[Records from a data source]
___
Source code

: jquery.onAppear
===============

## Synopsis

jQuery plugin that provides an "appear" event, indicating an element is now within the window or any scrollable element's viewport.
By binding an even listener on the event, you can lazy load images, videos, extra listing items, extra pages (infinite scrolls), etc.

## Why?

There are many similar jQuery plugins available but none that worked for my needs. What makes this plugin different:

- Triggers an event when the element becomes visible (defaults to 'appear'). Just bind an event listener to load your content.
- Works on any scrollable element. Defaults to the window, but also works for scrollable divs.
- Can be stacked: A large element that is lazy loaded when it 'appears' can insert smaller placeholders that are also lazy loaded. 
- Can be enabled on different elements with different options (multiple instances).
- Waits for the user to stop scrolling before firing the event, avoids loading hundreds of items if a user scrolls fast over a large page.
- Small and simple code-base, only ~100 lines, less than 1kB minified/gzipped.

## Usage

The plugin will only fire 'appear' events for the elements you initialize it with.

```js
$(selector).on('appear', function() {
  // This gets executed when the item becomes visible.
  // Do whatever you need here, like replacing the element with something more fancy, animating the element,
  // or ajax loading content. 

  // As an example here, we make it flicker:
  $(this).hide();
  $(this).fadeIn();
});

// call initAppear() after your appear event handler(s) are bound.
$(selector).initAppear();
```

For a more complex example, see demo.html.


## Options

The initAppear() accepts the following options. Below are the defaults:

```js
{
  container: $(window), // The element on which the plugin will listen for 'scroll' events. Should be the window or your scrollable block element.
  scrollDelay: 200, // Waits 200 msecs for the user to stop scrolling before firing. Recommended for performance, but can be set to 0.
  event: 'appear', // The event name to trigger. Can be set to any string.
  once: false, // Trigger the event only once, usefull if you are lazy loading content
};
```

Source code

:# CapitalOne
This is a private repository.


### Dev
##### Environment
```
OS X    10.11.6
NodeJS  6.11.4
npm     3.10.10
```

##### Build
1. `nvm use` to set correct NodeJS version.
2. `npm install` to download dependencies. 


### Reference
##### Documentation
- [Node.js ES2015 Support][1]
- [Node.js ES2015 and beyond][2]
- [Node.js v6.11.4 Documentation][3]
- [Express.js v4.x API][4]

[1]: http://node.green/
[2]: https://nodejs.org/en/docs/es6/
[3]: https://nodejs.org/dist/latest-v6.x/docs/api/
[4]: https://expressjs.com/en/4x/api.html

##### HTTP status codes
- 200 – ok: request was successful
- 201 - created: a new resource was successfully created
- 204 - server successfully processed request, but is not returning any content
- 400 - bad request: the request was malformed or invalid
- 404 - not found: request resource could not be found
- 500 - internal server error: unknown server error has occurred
___
Aim of the exercise - Your task is to gather all lines from the entries above that hold the word "more".

Task result -
  // Do whatever you need here, like replacing the element with something more fancy, animating the element,
For a more complex example, see demo.html.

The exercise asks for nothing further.